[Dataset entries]
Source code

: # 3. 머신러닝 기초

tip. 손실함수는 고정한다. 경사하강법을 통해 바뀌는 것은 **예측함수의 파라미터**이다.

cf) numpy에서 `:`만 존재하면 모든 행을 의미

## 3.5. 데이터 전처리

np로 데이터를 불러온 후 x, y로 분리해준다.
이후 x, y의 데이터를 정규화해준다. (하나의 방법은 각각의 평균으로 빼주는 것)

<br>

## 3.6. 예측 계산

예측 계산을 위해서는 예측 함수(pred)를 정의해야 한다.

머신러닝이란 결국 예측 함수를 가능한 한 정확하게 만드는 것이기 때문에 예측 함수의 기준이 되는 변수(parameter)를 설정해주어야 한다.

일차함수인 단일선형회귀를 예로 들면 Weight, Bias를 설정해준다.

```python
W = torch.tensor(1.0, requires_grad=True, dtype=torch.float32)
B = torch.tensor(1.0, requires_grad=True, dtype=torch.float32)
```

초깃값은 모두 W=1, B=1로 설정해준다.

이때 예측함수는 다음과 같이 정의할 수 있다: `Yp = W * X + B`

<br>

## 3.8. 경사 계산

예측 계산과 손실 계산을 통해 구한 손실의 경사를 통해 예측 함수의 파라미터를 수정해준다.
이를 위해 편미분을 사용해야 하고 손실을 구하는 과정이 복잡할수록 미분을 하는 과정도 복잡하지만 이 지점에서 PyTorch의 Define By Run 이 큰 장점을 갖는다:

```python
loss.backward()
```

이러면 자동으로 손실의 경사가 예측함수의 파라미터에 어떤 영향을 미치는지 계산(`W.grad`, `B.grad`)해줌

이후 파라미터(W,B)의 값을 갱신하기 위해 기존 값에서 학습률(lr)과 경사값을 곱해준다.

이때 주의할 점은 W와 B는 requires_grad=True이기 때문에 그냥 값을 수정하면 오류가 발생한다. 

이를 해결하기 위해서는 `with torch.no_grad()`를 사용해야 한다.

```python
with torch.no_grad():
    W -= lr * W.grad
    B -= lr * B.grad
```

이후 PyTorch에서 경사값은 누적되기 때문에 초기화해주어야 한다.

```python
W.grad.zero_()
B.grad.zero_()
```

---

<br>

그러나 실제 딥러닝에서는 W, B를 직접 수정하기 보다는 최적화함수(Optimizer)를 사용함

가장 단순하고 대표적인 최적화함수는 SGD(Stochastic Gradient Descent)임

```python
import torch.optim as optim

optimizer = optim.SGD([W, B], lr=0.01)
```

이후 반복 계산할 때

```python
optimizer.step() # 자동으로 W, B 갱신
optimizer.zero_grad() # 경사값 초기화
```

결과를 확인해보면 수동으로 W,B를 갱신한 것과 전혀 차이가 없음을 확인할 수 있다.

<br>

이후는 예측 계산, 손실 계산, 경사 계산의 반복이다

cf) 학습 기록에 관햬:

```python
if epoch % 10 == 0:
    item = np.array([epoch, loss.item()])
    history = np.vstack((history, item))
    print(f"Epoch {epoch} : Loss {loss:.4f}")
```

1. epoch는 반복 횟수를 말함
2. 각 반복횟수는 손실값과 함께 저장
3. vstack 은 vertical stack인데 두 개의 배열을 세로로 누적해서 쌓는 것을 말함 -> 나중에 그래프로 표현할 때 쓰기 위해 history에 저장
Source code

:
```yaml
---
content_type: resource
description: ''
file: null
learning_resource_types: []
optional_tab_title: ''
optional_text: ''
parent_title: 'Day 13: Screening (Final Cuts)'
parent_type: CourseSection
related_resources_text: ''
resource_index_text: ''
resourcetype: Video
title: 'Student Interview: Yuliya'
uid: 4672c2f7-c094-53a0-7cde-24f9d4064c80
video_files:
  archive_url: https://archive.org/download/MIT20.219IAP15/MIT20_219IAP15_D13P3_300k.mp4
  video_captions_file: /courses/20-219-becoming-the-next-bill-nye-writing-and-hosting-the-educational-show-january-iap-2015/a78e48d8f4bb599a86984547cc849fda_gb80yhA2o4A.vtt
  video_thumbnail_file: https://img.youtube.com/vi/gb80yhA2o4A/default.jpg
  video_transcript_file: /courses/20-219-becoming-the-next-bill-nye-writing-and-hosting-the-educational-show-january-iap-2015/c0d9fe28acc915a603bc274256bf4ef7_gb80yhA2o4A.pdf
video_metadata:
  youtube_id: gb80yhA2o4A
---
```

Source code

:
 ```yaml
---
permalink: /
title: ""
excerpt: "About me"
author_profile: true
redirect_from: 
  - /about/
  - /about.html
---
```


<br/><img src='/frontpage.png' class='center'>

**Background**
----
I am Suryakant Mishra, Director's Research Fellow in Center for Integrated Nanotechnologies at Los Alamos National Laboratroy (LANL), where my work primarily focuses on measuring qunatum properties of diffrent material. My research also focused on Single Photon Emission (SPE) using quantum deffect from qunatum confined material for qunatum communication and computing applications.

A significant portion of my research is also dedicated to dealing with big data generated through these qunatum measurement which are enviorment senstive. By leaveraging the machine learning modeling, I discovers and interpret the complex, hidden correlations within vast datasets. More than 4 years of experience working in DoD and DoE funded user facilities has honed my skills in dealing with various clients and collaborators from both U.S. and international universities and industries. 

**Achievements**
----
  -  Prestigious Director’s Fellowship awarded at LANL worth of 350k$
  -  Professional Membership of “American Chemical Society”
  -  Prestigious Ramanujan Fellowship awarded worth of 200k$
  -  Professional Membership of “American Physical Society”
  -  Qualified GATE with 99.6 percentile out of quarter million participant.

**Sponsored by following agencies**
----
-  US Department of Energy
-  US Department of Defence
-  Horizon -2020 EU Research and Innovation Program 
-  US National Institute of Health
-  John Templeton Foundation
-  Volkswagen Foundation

Problem details:
Some lines above contain the word "위해서는". Copy each of them.

Answer area:
예측 계산을 위해서는 예측 함수(pred)를 정의해야 한다.
이를 해결하기 위해서는 `with torch.no_grad()`를 사용해야 한다.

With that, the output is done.